漢江のほとりで待ってる
一方、会議から戻って来た由弦、デスクの上に置いていたデザイン画がないことに気が付く。
珉珠にそれを訪ねると、当然のことながら心当たりがないと言う。
更に企画書まで無くなっていることに気付き、部屋中を探し回った。
会議で部屋を出るまで、何をしたか、変わったことはなかったか、焦りつつ記憶を辿った。
そして、妙な点に気が付いた。
普段自分の部屋には、滅多に来ない人物のことを思い出した。
そしてすぐに、同じように探してくれている珉珠に、椎名と連絡を取るよう頼んだ。
だが、椎名は出張中でいないと返って来た。
コンペまでには一から描いてる時間はもうなかった。
けれど、悩んでる暇はなく、由弦はまたデザイン画を描き始める。
イベントの企画は頭の中に入っている。デザイン画さえ出来上がれば、その思いだけで必死で描き出した。

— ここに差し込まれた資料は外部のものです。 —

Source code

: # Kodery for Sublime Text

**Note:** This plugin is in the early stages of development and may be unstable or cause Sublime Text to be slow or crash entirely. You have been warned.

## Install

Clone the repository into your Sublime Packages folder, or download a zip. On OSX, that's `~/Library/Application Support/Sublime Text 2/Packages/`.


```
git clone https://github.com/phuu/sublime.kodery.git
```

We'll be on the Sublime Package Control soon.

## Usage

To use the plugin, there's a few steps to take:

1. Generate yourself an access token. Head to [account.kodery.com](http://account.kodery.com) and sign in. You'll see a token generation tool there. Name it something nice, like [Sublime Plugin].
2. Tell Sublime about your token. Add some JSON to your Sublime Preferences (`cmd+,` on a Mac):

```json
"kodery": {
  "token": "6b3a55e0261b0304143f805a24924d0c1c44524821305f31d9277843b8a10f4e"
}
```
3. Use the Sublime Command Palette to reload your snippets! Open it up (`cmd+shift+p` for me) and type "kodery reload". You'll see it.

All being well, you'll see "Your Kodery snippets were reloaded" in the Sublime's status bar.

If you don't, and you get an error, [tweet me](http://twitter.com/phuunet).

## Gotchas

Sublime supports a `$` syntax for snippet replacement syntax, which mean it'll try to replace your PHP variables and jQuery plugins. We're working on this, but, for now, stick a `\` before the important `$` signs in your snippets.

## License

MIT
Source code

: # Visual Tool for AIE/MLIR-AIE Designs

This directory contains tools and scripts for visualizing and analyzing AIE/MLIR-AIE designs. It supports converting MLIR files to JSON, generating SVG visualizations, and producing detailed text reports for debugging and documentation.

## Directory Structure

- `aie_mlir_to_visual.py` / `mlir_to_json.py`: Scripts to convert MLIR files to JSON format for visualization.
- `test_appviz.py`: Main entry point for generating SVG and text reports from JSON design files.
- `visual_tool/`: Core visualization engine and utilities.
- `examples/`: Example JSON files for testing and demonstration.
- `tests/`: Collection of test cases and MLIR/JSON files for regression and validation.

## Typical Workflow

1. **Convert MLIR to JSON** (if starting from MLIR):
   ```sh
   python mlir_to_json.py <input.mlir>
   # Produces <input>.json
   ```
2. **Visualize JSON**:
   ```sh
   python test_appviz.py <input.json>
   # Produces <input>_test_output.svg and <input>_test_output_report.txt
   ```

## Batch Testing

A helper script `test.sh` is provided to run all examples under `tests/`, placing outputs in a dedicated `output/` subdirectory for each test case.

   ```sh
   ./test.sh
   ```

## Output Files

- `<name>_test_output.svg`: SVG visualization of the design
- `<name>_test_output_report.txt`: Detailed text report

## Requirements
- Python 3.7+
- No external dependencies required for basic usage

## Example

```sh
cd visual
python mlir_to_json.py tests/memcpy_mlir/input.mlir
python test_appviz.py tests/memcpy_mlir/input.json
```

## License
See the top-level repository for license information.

ただ描き上げるだけなら、描き手が誰でもいいように簡単だったが、やはり天才クリエイターとしてのこだわりは、時間の経過に追いつくことはなかった。
限られた期間に、自信を持って発表出来る、納得の行く作品は出来そうもなかった。
由弦の努力を嘲笑うかのように、時間は過ぎて行く。
珉珠は珉珠で、見ていることしか出来ない自分に歯痒さを覚えながら、せめて彼が体を壊さないようにと、心身共に徹底してサポートに回った。